0046: zest syntax, zest progress, sponsors-only repos, future compilers, error-handling implementations, suboperators, why we drive

Minimal writing this month:

Zest syntax

But maximum coding!

zest progress

Last month I mentioned that I had a good chunk of the language working in a single-pass compiler in destination-passing style, but it was becoming increasingly gnarly as I added more language features. Adding any kind of optimization on top of that seemed gnarly.

So I spent a bunch of time studying other compilers to try to come up with reasonable IR and division of passes. I ended up with SSA, structured control flow (like zig and mlir), and alloca instructions (like pretty much everything except cranelift). It worked, it was understandable, but the codegen was terrible.

I compared to other compilers output in debug builds (ie without optimizations) and their codegen is also terrible.
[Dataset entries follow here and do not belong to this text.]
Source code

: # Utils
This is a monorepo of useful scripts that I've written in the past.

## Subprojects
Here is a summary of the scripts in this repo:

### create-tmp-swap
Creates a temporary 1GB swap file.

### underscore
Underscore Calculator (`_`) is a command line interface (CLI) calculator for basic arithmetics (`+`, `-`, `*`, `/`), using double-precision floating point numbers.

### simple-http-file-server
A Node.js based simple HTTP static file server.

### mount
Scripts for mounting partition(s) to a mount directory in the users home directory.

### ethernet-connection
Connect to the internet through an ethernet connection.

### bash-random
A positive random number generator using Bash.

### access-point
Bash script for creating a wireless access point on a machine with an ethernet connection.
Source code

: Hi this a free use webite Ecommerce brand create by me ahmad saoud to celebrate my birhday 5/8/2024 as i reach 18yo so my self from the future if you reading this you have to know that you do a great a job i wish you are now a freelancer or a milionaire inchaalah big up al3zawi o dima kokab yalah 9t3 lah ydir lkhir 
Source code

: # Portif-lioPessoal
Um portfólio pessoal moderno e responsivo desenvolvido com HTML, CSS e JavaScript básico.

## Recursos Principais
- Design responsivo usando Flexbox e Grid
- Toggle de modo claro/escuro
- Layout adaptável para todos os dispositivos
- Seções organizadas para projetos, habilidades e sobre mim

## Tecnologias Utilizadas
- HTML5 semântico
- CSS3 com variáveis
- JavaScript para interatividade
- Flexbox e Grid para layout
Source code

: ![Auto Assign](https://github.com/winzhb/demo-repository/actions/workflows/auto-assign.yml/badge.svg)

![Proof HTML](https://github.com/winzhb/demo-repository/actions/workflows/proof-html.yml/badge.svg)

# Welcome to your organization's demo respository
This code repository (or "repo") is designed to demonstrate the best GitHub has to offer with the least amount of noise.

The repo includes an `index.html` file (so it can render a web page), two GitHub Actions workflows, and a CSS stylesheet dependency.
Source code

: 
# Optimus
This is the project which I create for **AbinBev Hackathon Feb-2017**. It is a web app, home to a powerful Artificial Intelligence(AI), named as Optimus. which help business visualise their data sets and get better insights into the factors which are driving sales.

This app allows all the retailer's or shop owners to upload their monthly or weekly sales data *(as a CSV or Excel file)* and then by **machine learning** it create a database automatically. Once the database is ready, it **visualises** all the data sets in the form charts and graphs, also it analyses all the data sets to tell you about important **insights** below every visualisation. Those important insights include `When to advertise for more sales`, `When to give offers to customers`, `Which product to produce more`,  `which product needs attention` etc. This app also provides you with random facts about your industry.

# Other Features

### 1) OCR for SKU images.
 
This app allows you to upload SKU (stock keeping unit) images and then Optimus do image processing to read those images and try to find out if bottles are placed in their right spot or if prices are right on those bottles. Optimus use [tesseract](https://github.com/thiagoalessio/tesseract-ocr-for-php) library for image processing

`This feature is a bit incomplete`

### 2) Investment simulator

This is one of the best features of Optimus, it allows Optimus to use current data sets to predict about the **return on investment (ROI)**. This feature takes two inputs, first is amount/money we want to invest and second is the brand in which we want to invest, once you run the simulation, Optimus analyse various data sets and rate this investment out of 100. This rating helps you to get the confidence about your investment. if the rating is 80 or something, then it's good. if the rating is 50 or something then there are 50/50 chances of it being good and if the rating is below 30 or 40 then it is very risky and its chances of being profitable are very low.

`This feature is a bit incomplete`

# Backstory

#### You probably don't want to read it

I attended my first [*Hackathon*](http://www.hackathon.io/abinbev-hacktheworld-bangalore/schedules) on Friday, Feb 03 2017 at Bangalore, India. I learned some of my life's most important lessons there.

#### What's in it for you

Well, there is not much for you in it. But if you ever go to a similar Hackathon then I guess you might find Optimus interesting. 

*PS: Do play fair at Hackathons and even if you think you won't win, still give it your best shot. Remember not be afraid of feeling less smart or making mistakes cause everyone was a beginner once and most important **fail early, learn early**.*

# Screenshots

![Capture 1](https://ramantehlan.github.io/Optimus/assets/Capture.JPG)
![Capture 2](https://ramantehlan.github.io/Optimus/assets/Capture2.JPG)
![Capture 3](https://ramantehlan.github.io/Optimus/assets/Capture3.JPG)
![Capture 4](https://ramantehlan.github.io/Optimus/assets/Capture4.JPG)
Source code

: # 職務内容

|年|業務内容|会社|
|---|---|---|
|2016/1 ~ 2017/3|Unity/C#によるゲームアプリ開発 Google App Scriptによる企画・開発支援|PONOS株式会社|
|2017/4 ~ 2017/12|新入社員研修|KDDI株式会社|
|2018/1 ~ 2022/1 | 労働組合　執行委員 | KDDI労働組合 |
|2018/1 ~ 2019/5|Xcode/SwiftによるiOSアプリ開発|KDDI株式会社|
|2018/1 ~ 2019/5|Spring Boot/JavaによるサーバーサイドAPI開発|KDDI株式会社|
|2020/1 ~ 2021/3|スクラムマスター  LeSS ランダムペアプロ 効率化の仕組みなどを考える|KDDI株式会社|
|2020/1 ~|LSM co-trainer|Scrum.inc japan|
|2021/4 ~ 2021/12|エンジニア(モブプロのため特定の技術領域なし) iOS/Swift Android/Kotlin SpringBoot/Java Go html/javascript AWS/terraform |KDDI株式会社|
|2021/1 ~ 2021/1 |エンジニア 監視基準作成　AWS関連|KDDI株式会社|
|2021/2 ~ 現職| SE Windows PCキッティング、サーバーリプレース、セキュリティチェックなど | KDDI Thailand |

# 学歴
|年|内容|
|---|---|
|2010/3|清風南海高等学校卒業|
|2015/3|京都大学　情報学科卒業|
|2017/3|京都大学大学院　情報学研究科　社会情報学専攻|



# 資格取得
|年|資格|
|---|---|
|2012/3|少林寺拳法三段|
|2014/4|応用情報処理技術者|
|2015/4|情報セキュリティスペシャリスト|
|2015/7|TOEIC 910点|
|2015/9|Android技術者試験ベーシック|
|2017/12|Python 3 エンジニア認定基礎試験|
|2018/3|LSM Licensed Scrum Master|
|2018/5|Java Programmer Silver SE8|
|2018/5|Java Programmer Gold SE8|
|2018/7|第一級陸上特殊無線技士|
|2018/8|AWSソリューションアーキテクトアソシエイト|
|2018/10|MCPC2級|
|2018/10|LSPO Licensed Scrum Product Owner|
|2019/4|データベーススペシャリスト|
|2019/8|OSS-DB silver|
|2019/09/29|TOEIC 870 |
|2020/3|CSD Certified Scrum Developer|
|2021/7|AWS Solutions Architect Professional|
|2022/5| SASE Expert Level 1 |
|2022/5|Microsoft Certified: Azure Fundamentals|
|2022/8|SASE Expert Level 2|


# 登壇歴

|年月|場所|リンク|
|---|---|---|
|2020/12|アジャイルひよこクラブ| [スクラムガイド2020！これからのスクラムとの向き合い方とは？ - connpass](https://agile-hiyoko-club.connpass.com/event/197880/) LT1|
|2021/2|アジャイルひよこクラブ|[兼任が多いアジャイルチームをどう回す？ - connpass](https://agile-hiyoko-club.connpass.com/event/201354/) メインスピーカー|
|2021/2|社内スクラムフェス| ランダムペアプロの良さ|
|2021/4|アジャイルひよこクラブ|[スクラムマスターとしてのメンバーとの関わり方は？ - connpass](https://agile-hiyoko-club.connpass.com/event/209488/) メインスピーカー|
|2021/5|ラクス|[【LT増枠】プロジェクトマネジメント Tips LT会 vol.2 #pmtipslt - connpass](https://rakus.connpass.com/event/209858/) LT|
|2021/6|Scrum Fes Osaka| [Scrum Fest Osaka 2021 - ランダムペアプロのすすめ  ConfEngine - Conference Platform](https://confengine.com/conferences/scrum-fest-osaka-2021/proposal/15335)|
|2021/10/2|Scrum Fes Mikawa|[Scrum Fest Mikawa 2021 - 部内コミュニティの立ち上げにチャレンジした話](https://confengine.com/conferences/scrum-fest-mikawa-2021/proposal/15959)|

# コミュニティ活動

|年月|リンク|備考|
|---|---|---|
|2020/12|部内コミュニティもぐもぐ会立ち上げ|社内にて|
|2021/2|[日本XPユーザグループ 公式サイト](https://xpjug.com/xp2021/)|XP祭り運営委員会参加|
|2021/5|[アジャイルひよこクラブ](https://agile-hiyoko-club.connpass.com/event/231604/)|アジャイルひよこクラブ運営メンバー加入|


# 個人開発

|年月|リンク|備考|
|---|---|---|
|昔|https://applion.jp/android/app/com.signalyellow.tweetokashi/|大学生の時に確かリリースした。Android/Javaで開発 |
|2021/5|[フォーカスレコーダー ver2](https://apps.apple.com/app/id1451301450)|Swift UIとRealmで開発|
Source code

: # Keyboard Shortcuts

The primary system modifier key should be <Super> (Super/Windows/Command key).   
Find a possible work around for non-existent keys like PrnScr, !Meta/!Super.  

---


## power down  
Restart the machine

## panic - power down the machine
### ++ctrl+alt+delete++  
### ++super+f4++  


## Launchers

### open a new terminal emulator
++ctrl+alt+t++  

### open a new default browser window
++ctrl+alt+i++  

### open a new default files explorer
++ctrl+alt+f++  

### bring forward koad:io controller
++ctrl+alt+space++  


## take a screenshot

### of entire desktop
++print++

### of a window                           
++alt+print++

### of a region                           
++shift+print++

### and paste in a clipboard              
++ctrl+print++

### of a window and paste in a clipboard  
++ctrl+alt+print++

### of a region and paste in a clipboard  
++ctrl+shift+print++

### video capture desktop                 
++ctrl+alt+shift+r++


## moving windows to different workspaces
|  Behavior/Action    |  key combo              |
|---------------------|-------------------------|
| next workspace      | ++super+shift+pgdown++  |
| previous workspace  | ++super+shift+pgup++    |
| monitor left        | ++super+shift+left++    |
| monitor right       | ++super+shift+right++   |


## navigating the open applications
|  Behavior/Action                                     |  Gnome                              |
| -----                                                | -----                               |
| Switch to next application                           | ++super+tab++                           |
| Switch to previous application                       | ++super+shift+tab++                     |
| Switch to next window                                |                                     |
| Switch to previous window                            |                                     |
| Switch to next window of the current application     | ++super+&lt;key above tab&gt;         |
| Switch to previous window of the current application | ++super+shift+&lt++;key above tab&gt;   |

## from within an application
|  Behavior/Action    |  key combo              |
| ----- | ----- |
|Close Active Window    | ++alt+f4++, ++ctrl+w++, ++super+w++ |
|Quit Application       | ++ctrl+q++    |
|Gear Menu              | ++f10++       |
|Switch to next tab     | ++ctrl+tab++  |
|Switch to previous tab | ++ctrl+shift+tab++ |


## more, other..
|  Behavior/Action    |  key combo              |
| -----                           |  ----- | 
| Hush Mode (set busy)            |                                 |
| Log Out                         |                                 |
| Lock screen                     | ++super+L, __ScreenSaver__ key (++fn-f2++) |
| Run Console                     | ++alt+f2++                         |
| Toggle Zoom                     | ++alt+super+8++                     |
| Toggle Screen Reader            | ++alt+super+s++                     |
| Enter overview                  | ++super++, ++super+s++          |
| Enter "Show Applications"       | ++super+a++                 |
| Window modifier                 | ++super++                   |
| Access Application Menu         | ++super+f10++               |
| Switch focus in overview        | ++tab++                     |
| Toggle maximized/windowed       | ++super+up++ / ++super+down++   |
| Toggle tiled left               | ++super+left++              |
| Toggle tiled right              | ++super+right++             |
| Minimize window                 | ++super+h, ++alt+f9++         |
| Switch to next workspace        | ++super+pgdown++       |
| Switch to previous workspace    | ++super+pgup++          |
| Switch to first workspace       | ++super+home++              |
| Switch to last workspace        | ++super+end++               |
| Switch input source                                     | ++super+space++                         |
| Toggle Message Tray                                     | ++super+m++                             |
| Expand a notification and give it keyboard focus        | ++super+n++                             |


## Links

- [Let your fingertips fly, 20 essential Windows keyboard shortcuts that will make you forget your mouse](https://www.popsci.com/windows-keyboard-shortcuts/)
Eg here's some simple rust:

pub fn add(left: usize, right: usize) -> usize {
    left.wrapping_add(right)
}

pub fn flip(p: *mut [[u32; 2]; 2]) {
    let p = unsafe{&mut *p};
    *p = [
        [p[0][0], p[1][0]],
        [p[0][1], p[1][1]],
    ];
}

And the wasm from a debug build:

(func $add (type 0) (param i32 i32) (result i32)
  (local i32 i32 i32 i32)
  (local.set 2
    (global.get $__stack_pointer))
  (local.set 3
    (i32.const 16))
  (local.set 4
    (i32.sub
      (local.get 2)
      (local.get 3)))
  (i32.store
    (local.get 4)
    (local.get 0))
  (i32.store offset=4
    (local.get 4)
    (local.get 1))
  (i32.store offset=8
    (local.get 4)
    (local.get 0))
  (i32.store offset=12
    (local.get 4)
    (local.get 1))
  (local.set 5
    (i32.add
      (local.get 0)
      (local.get 1)))
  (return
    (local.get 5)))

(func $flip (type 1) (param i32)
  (local i32 i32 i32 i32 i32 i32 i32 i32 i32 i32 i32 i32 i32)
  (local.set 1
    (global.get $__stack_pointer))
  (local.set 2
    (i32.const 32))
  (local.set 3
    (i32.sub
      (local.get 1)
      (local.get 2)))
  (i32.store offset=24
    (local.get 3)
    (local.get 0))
  (i32.store offset=28
    (local.get 3)
    (local.get 0))
  (local.set 4
    (i32.load
      (local.get 0)))
  (local.set 5
    (i32.load offset=8
      (local.get 0)))
  (i32.store offset=8
    (local.get 3)
    (local.get 4))
  (i32.store offset=12
    (local.get 3)
    (local.get 5))
  (local.set 6
    (i32.load offset=4
      (local.get 0)))
  (local.set 7
    (i32.const 12))
  (local.set 8
    (i32.add
      (local.get 0)
      (local.get 7)))
  (local.set 9
    (i32.load
      (local.get 8)))
  (i32.store offset=16
    (local.get 3)
    (local.get 6))
  (i32.store offset=20
    (local.get 3)
    (local.get 9))
  (local.set 10
    (i32.load offset=8
      (local.get 3)))
  (local.set 11
    (i32.load offset=12
      (local.get 3)))
  (i32.store offset=4
    (local.get 0)
    (local.get 11))
  (i32.store
    (local.get 0)
    (local.get 10))
  (local.set 12
    (i32.load offset=16
      (local.get 3)))
  (local.set 13
    (i32.load offset=20
      (local.get 3)))
  (i32.store
    (local.get 8)
    (local.get 13))
  (i32.store offset=8
    (local.get 0)
    (local.get 12))
  (return))

Here is a release build for comparison:

(func $add (type 0) (param i32 i32) (result i32)
  (i32.add
    (local.get 1)
    (local.get 0)))

(func $flip (type 1) (param i32)
  (i64.store offset=4 align=4
    (local.get 0)
    (i64.rotl
      (i64.load offset=4 align=4
        (local.get 0))
      (i64.const 32))))

There are two main issues with the debug builds:

Shuffling values between local variables instead of making good use of the stack. Wasm backends can optimize this away in higher tiers, but it will still hurt performance during validation and in the interpreter tier.
Pointless shadow stack traffic. As far as the wasm backend is concerned this is all observable side effects, so it's not allowed to optimize this away even if it could.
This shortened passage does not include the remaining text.